Wednesday, May 8, 2013

Travis CI and RACK_ENV

I'm still working on a major refactor. It's going well, but it's not quite there yet.

Tonight I decided to check in my code, because... I'm a developer. Anyway, unit tests were passing, everybody was happy. environment variable

Code was checked in, and I promptly recieved an email from Travis-CI, telling me that my tests were failing. Except that I ran them before I pushed the code, and it ran fine!

Obviously a configuration difference, but I couldn't figure out what the difference was, since I have my gemfile.lock checked in and was running the same "bundle exec rake" command that Travis was.
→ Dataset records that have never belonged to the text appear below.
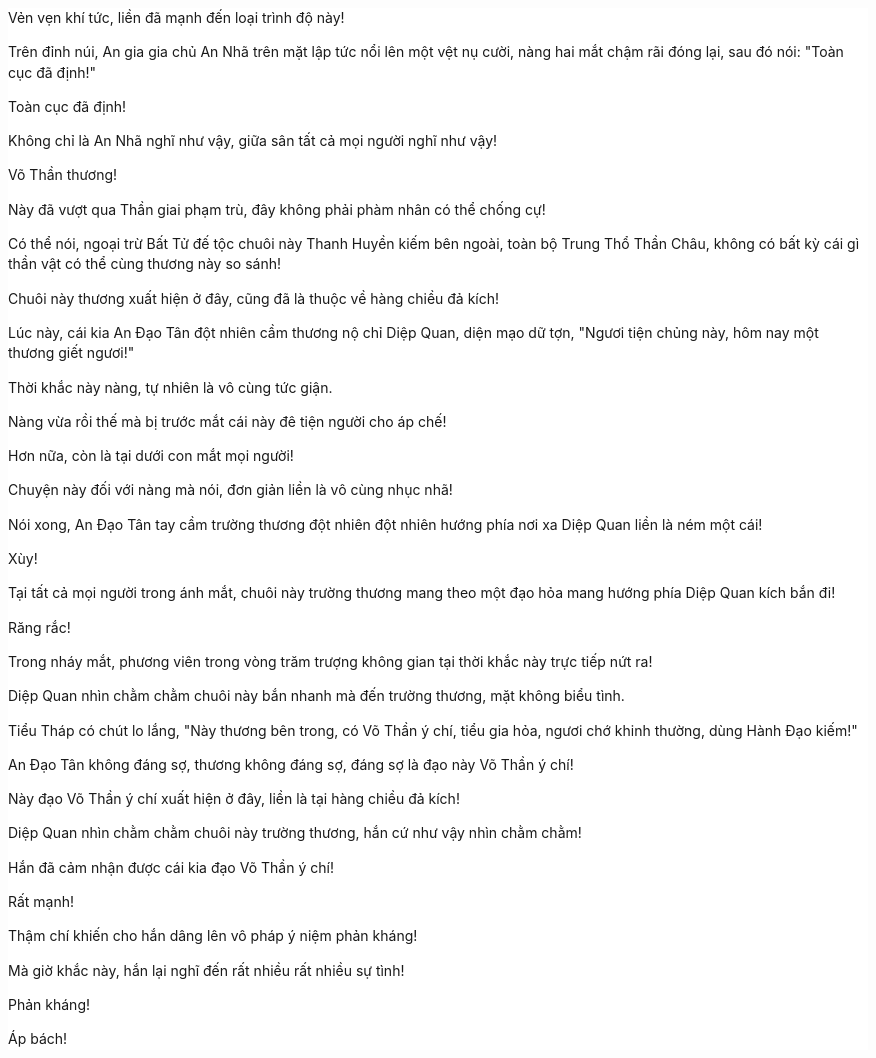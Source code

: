 Vẻn vẹn khí tức, liền đã mạnh đến loại trình độ này!

Trên đỉnh núi, An gia gia chủ An Nhã trên mặt lập tức nổi lên một vệt nụ cười, nàng hai mắt chậm rãi đóng lại, sau đó nói: "Toàn cục đã định!"

Toàn cục đã định!

Không chỉ là An Nhã nghĩ như vậy, giữa sân tất cả mọi người nghĩ như vậy!

Võ Thần thương!

Này đã vượt qua Thần giai phạm trù, đây không phải phàm nhân có thể chống cự!

Có thể nói, ngoại trừ Bất Tử đế tộc chuôi này Thanh Huyền kiếm bên ngoài, toàn bộ Trung Thổ Thần Châu, không có bất kỳ cái gì thần vật có thể cùng thương này so sánh!

Chuôi này thương xuất hiện ở đây, cũng đã là thuộc về hàng chiều đả kích!

Lúc này, cái kia An Đạo Tân đột nhiên cầm thương nộ chỉ Diệp Quan, diện mạo dữ tợn, "Ngươi tiện chủng này, hôm nay một thương giết ngươi!"

Thời khắc này nàng, tự nhiên là vô cùng tức giận.

Nàng vừa rồi thế mà bị trước mắt cái này đê tiện người cho áp chế!

Hơn nữa, còn là tại dưới con mắt mọi người!

Chuyện này đối với nàng mà nói, đơn giản liền là vô cùng nhục nhã!

Nói xong, An Đạo Tân tay cầm trường thương đột nhiên đột nhiên hướng phía nơi xa Diệp Quan liền là ném một cái!

Xùy!

Tại tất cả mọi người trong ánh mắt, chuôi này trường thương mang theo một đạo hỏa mang hướng phía Diệp Quan kích bắn đi!

Răng rắc!

Trong nháy mắt, phương viên trong vòng trăm trượng không gian tại thời khắc này trực tiếp nứt ra!

Diệp Quan nhìn chằm chằm chuôi này bắn nhanh mà đến trường thương, mặt không biểu tình.

Tiểu Tháp có chút lo lắng, "Này thương bên trong, có Võ Thần ý chí, tiểu gia hỏa, ngươi chớ khinh thường, dùng Hành Đạo kiếm!"

An Đạo Tân không đáng sợ, thương không đáng sợ, đáng sợ là đạo này Võ Thần ý chí!

Này đạo Võ Thần ý chí xuất hiện ở đây, liền là tại hàng chiều đả kích!

Diệp Quan nhìn chằm chằm chuôi này trường thương, hắn cứ như vậy nhìn chằm chằm!

Hắn đã cảm nhận được cái kia đạo Võ Thần ý chí!

Rất mạnh!

Thậm chí khiến cho hắn dâng lên vô pháp ý niệm phản kháng!

Mà giờ khắc này, hắn lại nghĩ đến rất nhiều rất nhiều sự tình!

Phản kháng!

Áp bách!
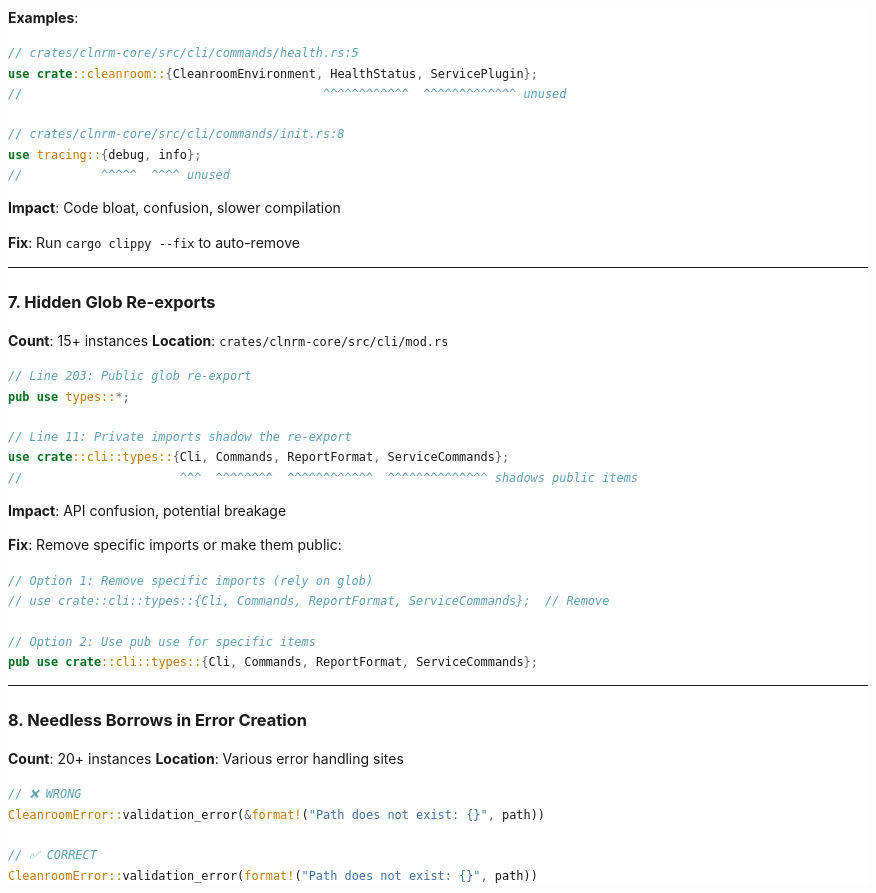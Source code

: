 **Examples**:
```rust
// crates/clnrm-core/src/cli/commands/health.rs:5
use crate::cleanroom::{CleanroomEnvironment, HealthStatus, ServicePlugin};
//                                          ^^^^^^^^^^^^  ^^^^^^^^^^^^^ unused

// crates/clnrm-core/src/cli/commands/init.rs:8
use tracing::{debug, info};
//           ^^^^^  ^^^^ unused
```

**Impact**: Code bloat, confusion, slower compilation

**Fix**: Run `cargo clippy --fix` to auto-remove

---

### 7. **Hidden Glob Re-exports**

**Count**: 15+ instances
**Location**: `crates/clnrm-core/src/cli/mod.rs`

```rust
// Line 203: Public glob re-export
pub use types::*;

// Line 11: Private imports shadow the re-export
use crate::cli::types::{Cli, Commands, ReportFormat, ServiceCommands};
//                      ^^^  ^^^^^^^^  ^^^^^^^^^^^^  ^^^^^^^^^^^^^^ shadows public items
```

**Impact**: API confusion, potential breakage

**Fix**: Remove specific imports or make them public:
```rust
// Option 1: Remove specific imports (rely on glob)
// use crate::cli::types::{Cli, Commands, ReportFormat, ServiceCommands};  // Remove

// Option 2: Use pub use for specific items
pub use crate::cli::types::{Cli, Commands, ReportFormat, ServiceCommands};
```

---

### 8. **Needless Borrows in Error Creation**

**Count**: 20+ instances
**Location**: Various error handling sites

```rust
// ❌ WRONG
CleanroomError::validation_error(&format!("Path does not exist: {}", path))

// ✅ CORRECT
CleanroomError::validation_error(format!("Path does not exist: {}", path))
```
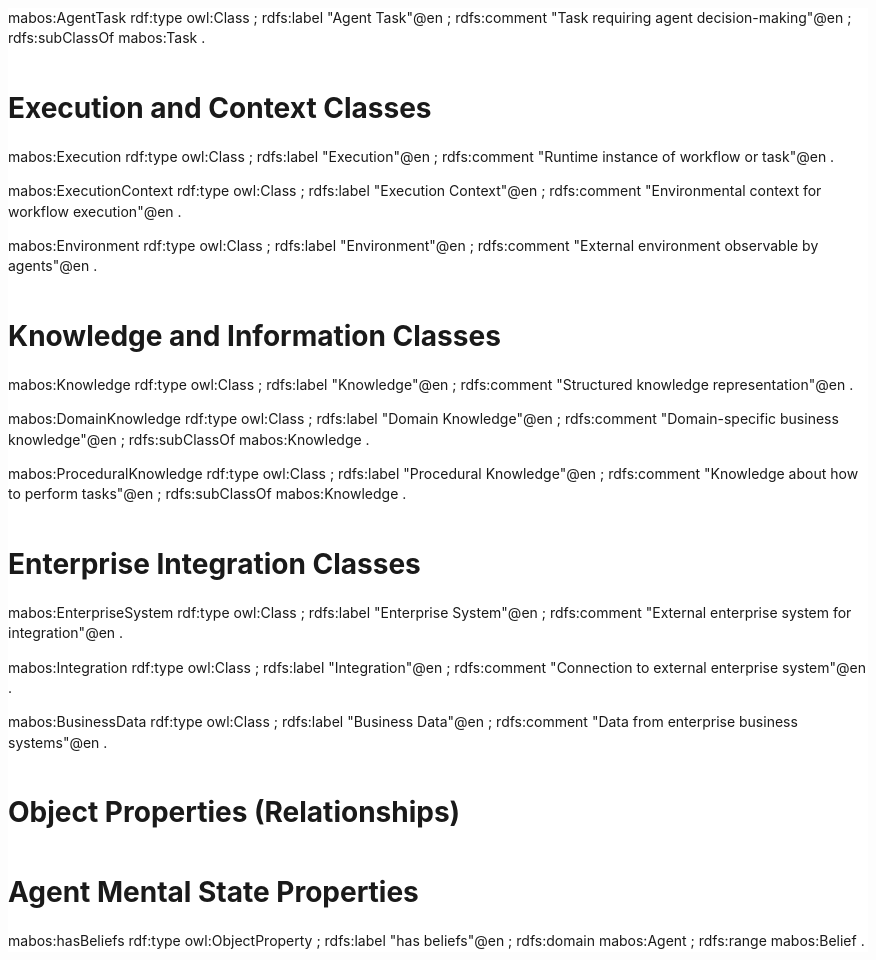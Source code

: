 mabos:AgentTask rdf:type owl:Class ;
    rdfs:label "Agent Task"@en ;
    rdfs:comment "Task requiring agent decision-making"@en ;
    rdfs:subClassOf mabos:Task .

# Execution and Context Classes
mabos:Execution rdf:type owl:Class ;
    rdfs:label "Execution"@en ;
    rdfs:comment "Runtime instance of workflow or task"@en .

mabos:ExecutionContext rdf:type owl:Class ;
    rdfs:label "Execution Context"@en ;
    rdfs:comment "Environmental context for workflow execution"@en .

mabos:Environment rdf:type owl:Class ;
    rdfs:label "Environment"@en ;
    rdfs:comment "External environment observable by agents"@en .

# Knowledge and Information Classes
mabos:Knowledge rdf:type owl:Class ;
    rdfs:label "Knowledge"@en ;
    rdfs:comment "Structured knowledge representation"@en .

mabos:DomainKnowledge rdf:type owl:Class ;
    rdfs:label "Domain Knowledge"@en ;
    rdfs:comment "Domain-specific business knowledge"@en ;
    rdfs:subClassOf mabos:Knowledge .

mabos:ProceduralKnowledge rdf:type owl:Class ;
    rdfs:label "Procedural Knowledge"@en ;
    rdfs:comment "Knowledge about how to perform tasks"@en ;
    rdfs:subClassOf mabos:Knowledge .

# Enterprise Integration Classes
mabos:EnterpriseSystem rdf:type owl:Class ;
    rdfs:label "Enterprise System"@en ;
    rdfs:comment "External enterprise system for integration"@en .

mabos:Integration rdf:type owl:Class ;
    rdfs:label "Integration"@en ;
    rdfs:comment "Connection to external enterprise system"@en .

mabos:BusinessData rdf:type owl:Class ;
    rdfs:label "Business Data"@en ;
    rdfs:comment "Data from enterprise business systems"@en .

# Object Properties (Relationships)

# Agent Mental State Properties
mabos:hasBeliefs rdf:type owl:ObjectProperty ;
    rdfs:label "has beliefs"@en ;
    rdfs:domain mabos:Agent ;
    rdfs:range mabos:Belief .
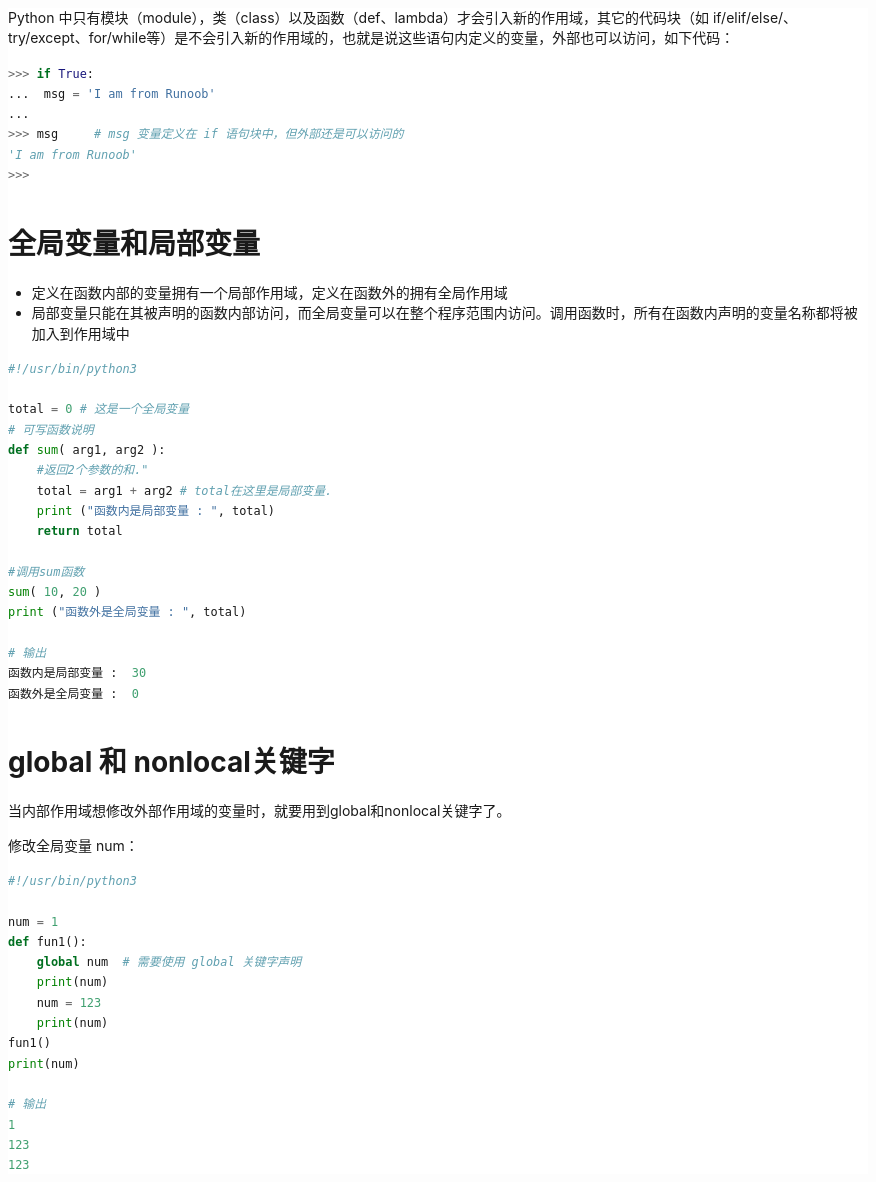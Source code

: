 Python 中只有模块（module），类（class）以及函数（def、lambda）才会引入新的作用域，其它的代码块（如 if/elif/else/、try/except、for/while等）是不会引入新的作用域的，也就是说这些语句内定义的变量，外部也可以访问，如下代码：

```python
>>> if True:
...  msg = 'I am from Runoob'
... 
>>> msg		# msg 变量定义在 if 语句块中，但外部还是可以访问的
'I am from Runoob'
>>> 
```



# 全局变量和局部变量

- 定义在函数内部的变量拥有一个局部作用域，定义在函数外的拥有全局作用域
- 局部变量只能在其被声明的函数内部访问，而全局变量可以在整个程序范围内访问。调用函数时，所有在函数内声明的变量名称都将被加入到作用域中

```python
#!/usr/bin/python3
 
total = 0 # 这是一个全局变量
# 可写函数说明
def sum( arg1, arg2 ):
    #返回2个参数的和."
    total = arg1 + arg2 # total在这里是局部变量.
    print ("函数内是局部变量 : ", total)
    return total
 
#调用sum函数
sum( 10, 20 )
print ("函数外是全局变量 : ", total)

# 输出
函数内是局部变量 :  30
函数外是全局变量 :  0
```

# global 和 nonlocal关键字

当内部作用域想修改外部作用域的变量时，就要用到global和nonlocal关键字了。

修改全局变量 num：

```python
#!/usr/bin/python3
 
num = 1
def fun1():
    global num  # 需要使用 global 关键字声明
    print(num) 
    num = 123
    print(num)
fun1()
print(num)

# 输出
1
123
123
```
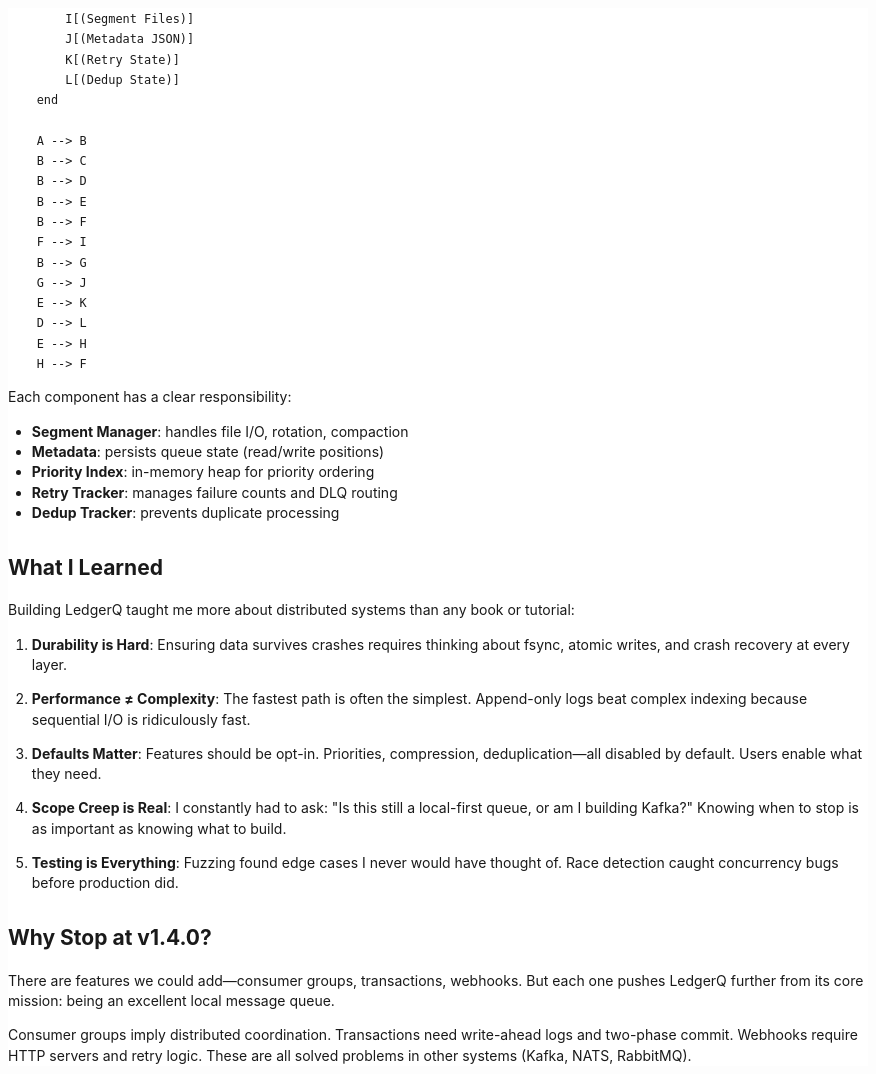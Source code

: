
 ```mermaid
        I[(Segment Files)]
        J[(Metadata JSON)]
        K[(Retry State)]
        L[(Dedup State)]
    end

    A --> B
    B --> C
    B --> D
    B --> E
    B --> F
    F --> I
    B --> G
    G --> J
    E --> K
    D --> L
    E --> H
    H --> F
```

Each component has a clear responsibility:
- **Segment Manager**: handles file I/O, rotation, compaction
- **Metadata**: persists queue state (read/write positions)
- **Priority Index**: in-memory heap for priority ordering
- **Retry Tracker**: manages failure counts and DLQ routing
- **Dedup Tracker**: prevents duplicate processing

## What I Learned

Building LedgerQ taught me more about distributed systems than any book or tutorial:

1. **Durability is Hard**: Ensuring data survives crashes requires thinking about fsync, atomic writes, and crash recovery at every layer.

2. **Performance ≠ Complexity**: The fastest path is often the simplest. Append-only logs beat complex indexing because sequential I/O is ridiculously fast.

3. **Defaults Matter**: Features should be opt-in. Priorities, compression, deduplication—all disabled by default. Users enable what they need.

4. **Scope Creep is Real**: I constantly had to ask: "Is this still a local-first queue, or am I building Kafka?" Knowing when to stop is as important as knowing what to build.

5. **Testing is Everything**: Fuzzing found edge cases I never would have thought of. Race detection caught concurrency bugs before production did.

## Why Stop at v1.4.0?

There are features we could add—consumer groups, transactions, webhooks. But each one pushes LedgerQ further from its core mission: being an excellent local message queue.

Consumer groups imply distributed coordination. Transactions need write-ahead logs and two-phase commit. Webhooks require HTTP servers and retry logic. These are all solved problems in other systems (Kafka, NATS, RabbitMQ).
I had actually figured out the problem and had figured out how to correct the test before I could reproduce the test failure.

Eventually I stumbled onto the Travis environment documentation - and saw the light. Turns out that Travis sets the RACK_ENV=test environment variable, which causes Rack to actually complain about unhandled exceptions, instead of turning them into a 500 like it was in my code. I quickly added the parameter to the top of my spec_helper.rb and voila! - my unit tests began failing!

Never been so happy to see a unit test fail before. Committed my fix and the build works again. Winning!